Task description ->
Go through the records below and copy out every line holding "category".

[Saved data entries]
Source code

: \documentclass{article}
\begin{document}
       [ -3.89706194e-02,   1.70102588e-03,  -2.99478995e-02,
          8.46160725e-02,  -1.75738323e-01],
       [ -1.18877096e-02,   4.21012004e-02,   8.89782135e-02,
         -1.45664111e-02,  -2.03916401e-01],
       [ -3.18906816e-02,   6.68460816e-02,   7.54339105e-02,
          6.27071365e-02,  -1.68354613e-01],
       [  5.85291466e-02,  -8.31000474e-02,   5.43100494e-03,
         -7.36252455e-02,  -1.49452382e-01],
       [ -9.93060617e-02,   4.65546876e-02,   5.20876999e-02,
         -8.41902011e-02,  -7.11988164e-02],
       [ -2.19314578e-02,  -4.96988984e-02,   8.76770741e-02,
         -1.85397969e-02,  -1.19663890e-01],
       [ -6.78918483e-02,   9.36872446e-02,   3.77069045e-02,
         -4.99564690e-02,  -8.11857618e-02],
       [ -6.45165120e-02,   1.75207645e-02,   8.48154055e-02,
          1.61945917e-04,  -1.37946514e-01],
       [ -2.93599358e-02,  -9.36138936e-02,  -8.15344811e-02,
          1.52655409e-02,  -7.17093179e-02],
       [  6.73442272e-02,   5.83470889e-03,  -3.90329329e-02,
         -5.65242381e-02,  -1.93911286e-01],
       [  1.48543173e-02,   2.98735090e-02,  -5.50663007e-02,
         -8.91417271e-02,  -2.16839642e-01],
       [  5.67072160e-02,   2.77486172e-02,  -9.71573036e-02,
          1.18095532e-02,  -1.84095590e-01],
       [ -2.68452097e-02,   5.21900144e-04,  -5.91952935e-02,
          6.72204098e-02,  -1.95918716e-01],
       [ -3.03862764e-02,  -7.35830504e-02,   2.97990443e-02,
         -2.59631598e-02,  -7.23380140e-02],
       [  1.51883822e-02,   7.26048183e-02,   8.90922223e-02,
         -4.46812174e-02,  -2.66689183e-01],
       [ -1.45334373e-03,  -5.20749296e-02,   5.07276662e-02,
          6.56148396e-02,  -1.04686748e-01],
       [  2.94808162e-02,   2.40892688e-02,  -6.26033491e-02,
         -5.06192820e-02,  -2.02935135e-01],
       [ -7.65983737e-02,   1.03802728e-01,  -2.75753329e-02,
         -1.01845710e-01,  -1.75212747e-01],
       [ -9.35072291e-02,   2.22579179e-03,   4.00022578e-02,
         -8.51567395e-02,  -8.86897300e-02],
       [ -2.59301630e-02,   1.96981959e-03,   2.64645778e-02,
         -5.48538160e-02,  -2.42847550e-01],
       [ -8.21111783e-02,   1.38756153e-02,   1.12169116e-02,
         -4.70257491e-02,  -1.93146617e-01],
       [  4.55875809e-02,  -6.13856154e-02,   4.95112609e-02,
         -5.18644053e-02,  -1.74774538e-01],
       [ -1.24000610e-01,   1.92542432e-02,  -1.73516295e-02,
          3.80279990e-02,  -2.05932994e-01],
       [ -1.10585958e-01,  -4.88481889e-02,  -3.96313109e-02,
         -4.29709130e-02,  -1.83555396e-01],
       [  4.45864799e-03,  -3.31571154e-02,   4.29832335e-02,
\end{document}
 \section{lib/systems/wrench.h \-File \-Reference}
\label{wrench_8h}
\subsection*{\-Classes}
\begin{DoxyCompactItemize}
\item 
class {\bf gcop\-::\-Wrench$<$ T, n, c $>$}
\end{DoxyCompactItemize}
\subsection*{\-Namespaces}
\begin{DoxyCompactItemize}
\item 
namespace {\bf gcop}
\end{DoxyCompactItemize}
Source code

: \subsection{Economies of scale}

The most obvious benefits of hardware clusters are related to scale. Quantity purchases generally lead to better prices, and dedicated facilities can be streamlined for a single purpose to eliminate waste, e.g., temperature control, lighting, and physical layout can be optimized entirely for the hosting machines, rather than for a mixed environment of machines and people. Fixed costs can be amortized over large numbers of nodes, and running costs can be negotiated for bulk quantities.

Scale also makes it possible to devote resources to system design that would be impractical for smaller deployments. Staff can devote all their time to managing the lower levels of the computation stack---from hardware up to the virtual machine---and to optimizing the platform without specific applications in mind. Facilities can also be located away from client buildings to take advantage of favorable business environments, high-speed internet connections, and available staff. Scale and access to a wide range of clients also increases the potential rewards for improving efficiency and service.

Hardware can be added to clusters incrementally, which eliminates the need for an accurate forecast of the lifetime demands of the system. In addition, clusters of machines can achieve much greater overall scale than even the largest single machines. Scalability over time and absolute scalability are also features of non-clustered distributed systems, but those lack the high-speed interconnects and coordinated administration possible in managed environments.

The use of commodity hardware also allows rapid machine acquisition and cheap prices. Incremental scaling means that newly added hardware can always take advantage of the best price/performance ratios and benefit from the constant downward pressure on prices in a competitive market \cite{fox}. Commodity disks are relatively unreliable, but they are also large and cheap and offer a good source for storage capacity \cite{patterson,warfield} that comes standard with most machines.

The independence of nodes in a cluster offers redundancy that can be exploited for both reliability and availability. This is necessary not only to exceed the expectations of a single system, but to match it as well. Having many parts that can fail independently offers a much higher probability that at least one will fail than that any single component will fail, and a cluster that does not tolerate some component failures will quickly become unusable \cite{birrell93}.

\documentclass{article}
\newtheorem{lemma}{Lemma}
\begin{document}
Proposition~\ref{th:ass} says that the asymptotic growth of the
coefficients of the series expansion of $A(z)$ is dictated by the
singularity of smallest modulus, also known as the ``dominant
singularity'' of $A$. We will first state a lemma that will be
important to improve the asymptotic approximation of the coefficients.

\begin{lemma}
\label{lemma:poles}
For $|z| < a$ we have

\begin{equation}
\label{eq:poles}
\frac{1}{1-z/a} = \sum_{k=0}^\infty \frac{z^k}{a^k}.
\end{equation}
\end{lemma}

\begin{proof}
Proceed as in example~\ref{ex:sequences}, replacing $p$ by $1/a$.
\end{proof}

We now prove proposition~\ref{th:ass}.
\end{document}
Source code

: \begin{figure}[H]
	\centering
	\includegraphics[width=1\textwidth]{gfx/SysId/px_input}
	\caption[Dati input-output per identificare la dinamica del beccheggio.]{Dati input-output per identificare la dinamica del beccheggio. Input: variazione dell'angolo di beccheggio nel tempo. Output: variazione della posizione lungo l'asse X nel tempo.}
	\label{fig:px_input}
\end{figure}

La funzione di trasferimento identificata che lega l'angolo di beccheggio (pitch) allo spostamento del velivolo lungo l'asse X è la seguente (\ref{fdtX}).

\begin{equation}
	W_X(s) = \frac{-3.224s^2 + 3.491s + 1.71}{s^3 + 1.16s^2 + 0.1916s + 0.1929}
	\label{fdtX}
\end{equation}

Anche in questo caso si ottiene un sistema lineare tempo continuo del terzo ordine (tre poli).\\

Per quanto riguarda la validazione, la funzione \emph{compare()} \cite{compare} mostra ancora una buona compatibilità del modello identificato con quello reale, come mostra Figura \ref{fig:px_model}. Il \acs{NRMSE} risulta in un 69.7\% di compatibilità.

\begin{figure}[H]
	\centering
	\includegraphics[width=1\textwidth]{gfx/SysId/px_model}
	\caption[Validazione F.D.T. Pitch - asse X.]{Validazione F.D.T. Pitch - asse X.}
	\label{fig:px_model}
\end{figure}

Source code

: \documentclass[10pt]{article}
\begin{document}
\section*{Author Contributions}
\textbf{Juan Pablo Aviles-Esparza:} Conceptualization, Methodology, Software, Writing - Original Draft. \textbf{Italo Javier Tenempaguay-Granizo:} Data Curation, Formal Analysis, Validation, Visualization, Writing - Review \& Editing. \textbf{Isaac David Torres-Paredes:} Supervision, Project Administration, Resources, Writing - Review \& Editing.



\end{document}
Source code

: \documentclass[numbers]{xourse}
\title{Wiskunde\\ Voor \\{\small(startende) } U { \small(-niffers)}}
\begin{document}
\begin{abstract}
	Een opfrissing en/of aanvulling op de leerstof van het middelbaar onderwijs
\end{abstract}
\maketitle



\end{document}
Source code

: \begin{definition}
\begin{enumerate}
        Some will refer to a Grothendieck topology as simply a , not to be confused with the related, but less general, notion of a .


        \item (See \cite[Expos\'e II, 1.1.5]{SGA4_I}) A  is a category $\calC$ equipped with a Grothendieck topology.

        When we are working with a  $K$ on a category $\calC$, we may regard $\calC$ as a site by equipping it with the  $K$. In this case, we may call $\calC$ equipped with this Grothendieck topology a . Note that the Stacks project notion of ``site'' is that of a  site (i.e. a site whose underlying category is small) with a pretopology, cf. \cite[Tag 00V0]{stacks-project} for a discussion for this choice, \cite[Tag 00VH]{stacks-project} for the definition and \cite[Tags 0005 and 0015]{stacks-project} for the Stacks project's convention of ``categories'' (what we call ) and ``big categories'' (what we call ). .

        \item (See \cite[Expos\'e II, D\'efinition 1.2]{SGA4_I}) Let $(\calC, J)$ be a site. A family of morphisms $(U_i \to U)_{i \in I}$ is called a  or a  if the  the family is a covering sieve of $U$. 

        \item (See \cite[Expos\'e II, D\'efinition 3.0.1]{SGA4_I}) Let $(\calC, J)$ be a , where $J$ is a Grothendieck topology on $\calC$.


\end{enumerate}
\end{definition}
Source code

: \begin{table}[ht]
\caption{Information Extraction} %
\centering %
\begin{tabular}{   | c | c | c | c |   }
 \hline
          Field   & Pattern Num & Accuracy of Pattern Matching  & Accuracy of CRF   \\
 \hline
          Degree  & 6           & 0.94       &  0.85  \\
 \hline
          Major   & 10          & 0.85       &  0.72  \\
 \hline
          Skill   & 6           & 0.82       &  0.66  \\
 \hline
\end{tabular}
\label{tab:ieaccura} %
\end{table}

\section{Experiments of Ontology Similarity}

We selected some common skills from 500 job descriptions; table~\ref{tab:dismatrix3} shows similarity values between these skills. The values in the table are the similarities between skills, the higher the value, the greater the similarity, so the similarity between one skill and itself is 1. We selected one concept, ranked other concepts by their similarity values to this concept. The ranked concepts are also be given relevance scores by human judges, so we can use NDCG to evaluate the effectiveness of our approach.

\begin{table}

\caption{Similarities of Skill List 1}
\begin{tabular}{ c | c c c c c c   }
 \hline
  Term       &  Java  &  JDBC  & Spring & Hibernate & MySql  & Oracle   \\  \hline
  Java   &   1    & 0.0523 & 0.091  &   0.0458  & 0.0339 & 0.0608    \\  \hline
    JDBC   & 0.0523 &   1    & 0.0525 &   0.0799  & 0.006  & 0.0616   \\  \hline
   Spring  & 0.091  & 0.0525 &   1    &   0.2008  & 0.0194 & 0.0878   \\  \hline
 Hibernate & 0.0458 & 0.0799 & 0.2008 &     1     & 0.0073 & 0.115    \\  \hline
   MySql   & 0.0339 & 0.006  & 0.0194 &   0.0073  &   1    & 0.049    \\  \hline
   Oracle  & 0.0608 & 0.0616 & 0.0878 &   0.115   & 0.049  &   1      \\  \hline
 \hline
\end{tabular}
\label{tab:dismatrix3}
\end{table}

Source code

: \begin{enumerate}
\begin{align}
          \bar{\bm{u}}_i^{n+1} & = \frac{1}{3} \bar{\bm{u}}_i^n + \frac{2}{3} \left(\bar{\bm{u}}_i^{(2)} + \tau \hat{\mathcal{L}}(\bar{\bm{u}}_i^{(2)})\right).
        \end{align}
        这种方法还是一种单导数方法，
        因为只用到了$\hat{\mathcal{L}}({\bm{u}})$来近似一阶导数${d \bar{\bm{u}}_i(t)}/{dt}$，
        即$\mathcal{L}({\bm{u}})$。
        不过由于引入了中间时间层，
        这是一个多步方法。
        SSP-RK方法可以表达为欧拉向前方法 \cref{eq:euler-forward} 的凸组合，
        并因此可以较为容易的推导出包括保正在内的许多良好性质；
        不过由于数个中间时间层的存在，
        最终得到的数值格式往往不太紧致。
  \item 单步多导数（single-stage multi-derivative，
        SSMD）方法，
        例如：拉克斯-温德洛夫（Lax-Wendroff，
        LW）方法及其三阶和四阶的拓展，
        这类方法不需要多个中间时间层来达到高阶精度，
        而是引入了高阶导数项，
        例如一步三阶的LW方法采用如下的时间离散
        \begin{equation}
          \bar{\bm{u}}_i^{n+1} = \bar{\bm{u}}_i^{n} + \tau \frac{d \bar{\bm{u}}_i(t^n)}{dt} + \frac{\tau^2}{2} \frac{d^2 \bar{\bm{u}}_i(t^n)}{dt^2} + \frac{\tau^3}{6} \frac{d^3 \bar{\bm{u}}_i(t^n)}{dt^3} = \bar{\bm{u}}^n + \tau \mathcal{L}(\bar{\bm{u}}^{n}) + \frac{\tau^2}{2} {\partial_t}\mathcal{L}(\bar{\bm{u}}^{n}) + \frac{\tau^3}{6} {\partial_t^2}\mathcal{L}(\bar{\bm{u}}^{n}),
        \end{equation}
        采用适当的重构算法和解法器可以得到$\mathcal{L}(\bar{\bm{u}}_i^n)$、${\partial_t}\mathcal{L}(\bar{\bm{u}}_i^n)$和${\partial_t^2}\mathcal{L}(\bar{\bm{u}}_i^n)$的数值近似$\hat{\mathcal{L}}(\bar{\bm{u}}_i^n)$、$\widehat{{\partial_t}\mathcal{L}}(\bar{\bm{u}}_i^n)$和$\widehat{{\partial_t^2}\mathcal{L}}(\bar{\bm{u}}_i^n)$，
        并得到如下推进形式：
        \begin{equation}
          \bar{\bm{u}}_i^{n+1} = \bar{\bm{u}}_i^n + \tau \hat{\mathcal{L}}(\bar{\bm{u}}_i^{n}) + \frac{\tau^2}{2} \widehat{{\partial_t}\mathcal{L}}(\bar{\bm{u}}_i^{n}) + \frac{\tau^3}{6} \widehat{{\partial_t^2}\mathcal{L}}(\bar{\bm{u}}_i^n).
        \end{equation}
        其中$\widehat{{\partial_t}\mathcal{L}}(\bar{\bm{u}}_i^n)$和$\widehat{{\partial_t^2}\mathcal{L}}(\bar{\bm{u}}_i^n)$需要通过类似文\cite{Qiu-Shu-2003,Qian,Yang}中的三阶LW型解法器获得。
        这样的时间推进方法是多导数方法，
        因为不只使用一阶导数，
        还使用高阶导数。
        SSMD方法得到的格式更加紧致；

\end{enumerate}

Response area ->
        \item (See \cite[Expos\'e II, 1.1.5]{SGA4_I}) A  is a category $\calC$ equipped with a Grothendieck topology.
        When we are working with a  $K$ on a category $\calC$, we may regard $\calC$ as a site by equipping it with the  $K$. In this case, we may call $\calC$ equipped with this Grothendieck topology a . Note that the Stacks project notion of ``site'' is that of a  site (i.e. a site whose underlying category is small) with a pretopology, cf. \cite[Tag 00V0]{stacks-project} for a discussion for this choice, \cite[Tag 00VH]{stacks-project} for the definition and \cite[Tags 0005 and 0015]{stacks-project} for the Stacks project's convention of ``categories'' (what we call ) and ``big categories'' (what we call ). .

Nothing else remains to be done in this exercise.